Study: Treating opioid
addiction during incarceration
reduces future overdoses
New research suggests that individuals who receive medication for opioid addiction while incarcerated are less likely to die later from an overdose.
The benefits of treating opioid use disorder during incarceration are detailed in a study cited in a Boston Medical Center news release. The study was published in the journal JAMA Network Open on April 17, 2023, and reveals favorable lifesaving outcomes treating opioid addicts during incarceration, the Lincoln Journal Star reported April 18.
“Offering medications for opioid addiction for incarcerated individuals saves lives. Specifically, offering all three medications — buprenorphine, methadone, and naltrexone — is the most effective in saving lives and is more cost-effective,” said Dr. Avik Chatterjee, the study’s author. Chaatterjee is a primary care and addiction medicine physician at Boston Medical Center and Boston Healthcare for the Homeless.
The research said that medications for opioid use disorder are discontinued at most U.S. prisons and jails when a person is incarcerated, even if they were stable on the medication prior to incarceration. In addition, institution staff do not typically approve those medications prior to the person’s release. Because of this, patients often suffer withdrawal symptoms during incarceration and the post-release period becomes a high-risk time for overdose death.
The article stated that over a five-year period the researchers examined three different strategies to study the issue.
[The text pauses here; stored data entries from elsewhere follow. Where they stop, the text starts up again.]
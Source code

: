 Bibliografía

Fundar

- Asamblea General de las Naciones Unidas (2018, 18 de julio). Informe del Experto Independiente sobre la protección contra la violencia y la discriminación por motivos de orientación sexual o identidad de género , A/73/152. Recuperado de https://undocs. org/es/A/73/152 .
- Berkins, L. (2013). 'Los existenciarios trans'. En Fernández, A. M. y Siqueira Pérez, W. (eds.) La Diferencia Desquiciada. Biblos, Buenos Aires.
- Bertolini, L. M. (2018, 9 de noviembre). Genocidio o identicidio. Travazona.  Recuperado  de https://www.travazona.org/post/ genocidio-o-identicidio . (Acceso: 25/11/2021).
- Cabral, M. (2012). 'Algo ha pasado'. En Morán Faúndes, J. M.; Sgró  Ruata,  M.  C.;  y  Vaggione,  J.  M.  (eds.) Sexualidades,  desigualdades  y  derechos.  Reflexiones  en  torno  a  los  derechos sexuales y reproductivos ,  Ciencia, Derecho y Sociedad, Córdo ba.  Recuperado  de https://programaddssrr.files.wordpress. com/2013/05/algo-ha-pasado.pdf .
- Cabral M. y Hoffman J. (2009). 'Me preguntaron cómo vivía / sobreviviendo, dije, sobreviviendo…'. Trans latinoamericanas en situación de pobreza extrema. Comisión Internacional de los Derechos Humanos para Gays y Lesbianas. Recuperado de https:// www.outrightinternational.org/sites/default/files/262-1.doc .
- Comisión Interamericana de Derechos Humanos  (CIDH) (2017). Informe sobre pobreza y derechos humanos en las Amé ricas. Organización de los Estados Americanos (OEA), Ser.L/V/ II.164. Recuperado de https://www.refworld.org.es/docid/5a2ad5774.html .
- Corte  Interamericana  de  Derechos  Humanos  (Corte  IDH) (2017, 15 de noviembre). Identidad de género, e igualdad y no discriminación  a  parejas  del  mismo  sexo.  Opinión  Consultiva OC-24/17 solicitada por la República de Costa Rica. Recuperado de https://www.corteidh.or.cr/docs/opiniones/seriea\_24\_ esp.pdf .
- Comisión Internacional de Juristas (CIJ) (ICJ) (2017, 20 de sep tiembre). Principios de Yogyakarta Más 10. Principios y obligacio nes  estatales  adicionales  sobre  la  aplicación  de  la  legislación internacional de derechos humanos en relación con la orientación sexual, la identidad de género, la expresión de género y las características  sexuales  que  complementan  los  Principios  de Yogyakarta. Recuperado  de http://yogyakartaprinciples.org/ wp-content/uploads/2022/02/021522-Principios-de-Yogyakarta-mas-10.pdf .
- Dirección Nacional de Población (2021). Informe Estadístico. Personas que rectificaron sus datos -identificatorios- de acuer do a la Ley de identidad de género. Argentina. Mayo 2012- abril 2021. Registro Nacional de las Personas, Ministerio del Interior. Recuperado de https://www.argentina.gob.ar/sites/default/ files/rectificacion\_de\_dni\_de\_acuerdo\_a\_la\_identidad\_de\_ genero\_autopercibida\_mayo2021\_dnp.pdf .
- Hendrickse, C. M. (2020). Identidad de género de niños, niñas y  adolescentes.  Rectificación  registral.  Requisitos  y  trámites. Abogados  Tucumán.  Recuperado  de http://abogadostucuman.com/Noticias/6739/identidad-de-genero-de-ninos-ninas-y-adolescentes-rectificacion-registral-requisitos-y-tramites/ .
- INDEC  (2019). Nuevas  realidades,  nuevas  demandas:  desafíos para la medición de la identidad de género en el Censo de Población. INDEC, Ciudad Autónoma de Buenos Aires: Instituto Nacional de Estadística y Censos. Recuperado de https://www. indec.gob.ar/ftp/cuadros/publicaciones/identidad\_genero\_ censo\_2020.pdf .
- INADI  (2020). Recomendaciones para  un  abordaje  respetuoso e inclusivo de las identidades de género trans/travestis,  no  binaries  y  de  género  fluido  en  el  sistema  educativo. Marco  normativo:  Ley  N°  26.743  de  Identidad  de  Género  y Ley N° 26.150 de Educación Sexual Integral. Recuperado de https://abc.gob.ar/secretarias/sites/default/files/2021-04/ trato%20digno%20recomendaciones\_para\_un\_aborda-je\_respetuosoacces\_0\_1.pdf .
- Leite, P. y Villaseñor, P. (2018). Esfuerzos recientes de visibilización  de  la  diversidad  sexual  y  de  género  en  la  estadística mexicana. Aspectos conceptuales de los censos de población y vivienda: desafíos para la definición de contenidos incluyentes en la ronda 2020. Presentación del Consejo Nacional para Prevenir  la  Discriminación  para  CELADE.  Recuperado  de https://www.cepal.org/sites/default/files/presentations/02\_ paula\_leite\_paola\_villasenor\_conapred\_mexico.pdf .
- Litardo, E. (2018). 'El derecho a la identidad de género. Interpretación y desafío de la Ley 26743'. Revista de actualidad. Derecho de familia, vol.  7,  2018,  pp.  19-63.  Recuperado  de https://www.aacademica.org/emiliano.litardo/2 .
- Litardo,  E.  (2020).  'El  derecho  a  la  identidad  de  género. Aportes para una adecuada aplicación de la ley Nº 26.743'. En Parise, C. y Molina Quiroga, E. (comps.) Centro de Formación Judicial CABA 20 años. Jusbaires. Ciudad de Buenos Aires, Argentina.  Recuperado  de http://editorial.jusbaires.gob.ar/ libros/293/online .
In the first strategy, no addiction medication was provided during incarceration or upon release. In the second, only extended-release naltrexone was offered at release. In the third, all three medications were offered at prison reception.
Over the course of the five-year study of 30,000 opioid-addicted incarcerated people, those receiving no addiction medication had nearly 41,000 addiction-related treatment starts and 1,259 overdose deaths. Offering naltrexone upon release resulted in around 10,400 additional treatment starts and 40 fewer overdose deaths. By contrast, there were about 12,000 additional treatment starts with 83 fewer overdose deaths for those offered all three medications at reception, claimed the article.
“We hope our study supports policy change at the state and federal level, requiring treating opioid use disorder with medications among people who are incarcerated,” said Dr. Chatterjee.
The study offered the further information that in Massachusetts, among all people with opioid use disorder, offering only naltrexone prevented 95 overdose deaths over five years — a 0.9% decrease in state-level overdose mortality. The all-medication strategy prevented 192 overdose deaths, for a 1.8% decrease.